In the above, I mentioned that the document of Deep Learning Framework "TensorFlow" is difficult. In this article, I would like to try to solve MNIST (Handwritten Number Classification Problem) using a two-layer network of TensorFlow.
Looking through the TensorFlow Tutorial, it seems that there is a fairly technical level jump, with "MNIST for Beginners" first and then "Deep MNIST for Experts".
--For Beginners ... Softmax Regression (multi-class by softmax function, logistic regression) -(Basics of network model, MLP (Multi Layer Perceptron Neural Network)?) --For Experts ... Convolutional Neural Network
Wouldn't it be better to understand it step by step by inserting a multi-layer network (MLP) model instead of suddenly CNN (convolutional neural network)? In this article, I created a Tutorial code to fill such a gap. The features are as follows.

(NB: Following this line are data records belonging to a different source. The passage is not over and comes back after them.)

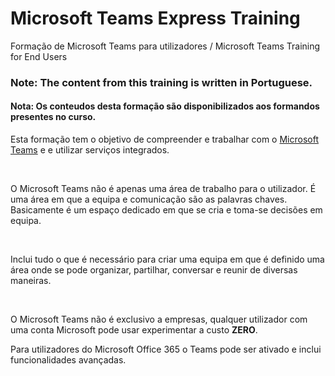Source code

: # Microsoft Teams Express Training
Formação de Microsoft Teams para utilizadores / Microsoft Teams Training for End Users

### Note: The content from this training is written in Portuguese.

#### Nota: Os conteudos desta formação são disponibilizados aos formandos presentes no curso.

Esta formação tem o objetivo de compreender e trabalhar com o [Microsoft Teams](https://products.office.com/pt-pt/microsoft-teams/group-chat-software) e e utilizar serviços integrados.

<br />

O Microsoft Teams não é apenas uma área de trabalho para o utilizador. É uma área em que a equipa e comunicação são as palavras chaves. Basicamente é um espaço dedicado em que se cria e toma-se decisões em equipa.

<br />

Inclui tudo o que é necessário para criar uma equipa em que é definido uma área onde se pode organizar, partilhar, conversar e reunir de diversas maneiras.

<br />

O Microsoft Teams não é exclusivo a empresas, qualquer utilizador com uma conta Microsoft pode usar experimentar a custo **ZERO**.

Para utilizadores do Microsoft Office 365 o Teams pode ser ativado e inclui funcionalidades avançadas.


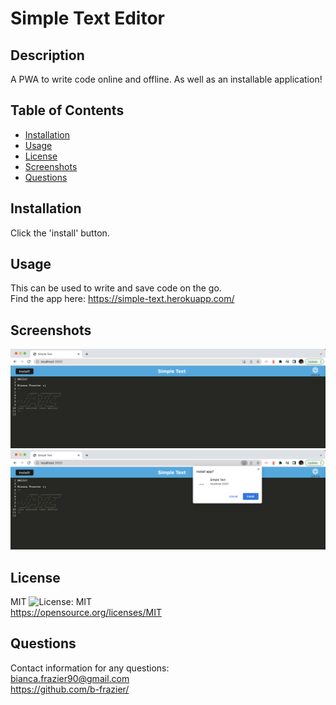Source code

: # Simple Text Editor

## Description

A PWA to write code online and offline. As well as an installable application!

## Table of Contents

- [Installation](#installation)
- [Usage](#usage)
- [License](#license)
- [Screenshots](#screenshots)
- [Questions](#questions)

## Installation

Click the 'install' button.

## Usage

This can be used to write and save code on the go.<br>
Find the app here: https://simple-text.herokuapp.com/

## Screenshots

<img src="./images/text-editor.png" width="700">
<img src="./images/install.png" width="700">

## License

MIT ![License: MIT](https://img.shields.io/badge/License-MIT-yellow.svg)<br>
https://opensource.org/licenses/MIT

## Questions

Contact information for any questions:<br>
bianca.frazier90@gmail.com<br>
https://github.com/b-frazier/
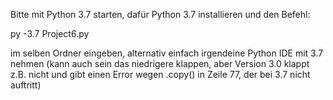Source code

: Bitte mit Python 3.7 starten, dafür Python 3.7 installieren und den Befehl:

py -3.7 Project6.py

im selben Ordner eingeben, alternativ einfach irgendeine Python IDE mit 3.7 nehmen (kann auch sein das niedrigere klappen, aber
Version 3.0 klappt z.B. nicht und gibt einen Error wegen .copy() in Zeile 77, der bei 3.7 nicht auftritt)
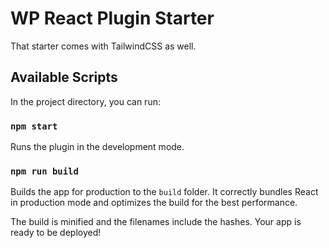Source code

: # WP React Plugin Starter

That starter comes with TailwindCSS as well.

## Available Scripts

In the project directory, you can run:

### `npm start`

Runs the plugin in the development mode.

### `npm run build`

Builds the app for production to the `build` folder.
It correctly bundles React in production mode and optimizes the build for the best performance.

The build is minified and the filenames include the hashes.
Your app is ready to be deployed!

--A model of a two-layer network (MLP). ((Input +) Hidden layer + Output layer) --The level of technique is the range that appears in the online course "Coursera Machine Learning (Stanford)". --The calculation technique "Dropout" for selecting units is not used. (Note that the title of this article, "Don't drop out," depends on "Don't use" Dropout ".")
(What you are doing may be close to the sample code "mnist.py" for the fully connected model in the GitHub TensorFlow repository, but we aimed for a short code that is easy for you to understand.)
Below, I would like to look at the code for each part.
import tensorflow as tf
# Import data
import input_data
mnist = input_data.read_data_sets("../MNIST_data/", one_hot=True)
First of all, import of the required module. It may have been better to read "input_data.py", but since it contains various functions, this time without analyzing the contents. I decided to use this as a black box.
Next is the preparation of variables to be used.
# Variables
x = tf.placeholder("float", [None, 784])
y_ = tf.placeholder("float", [None, 10])
w_h = tf.Variable(tf.random_normal([784, 625], mean=0.0, stddev=0.05))
w_o = tf.Variable(tf.random_normal([625, 10], mean=0.0, stddev=0.05))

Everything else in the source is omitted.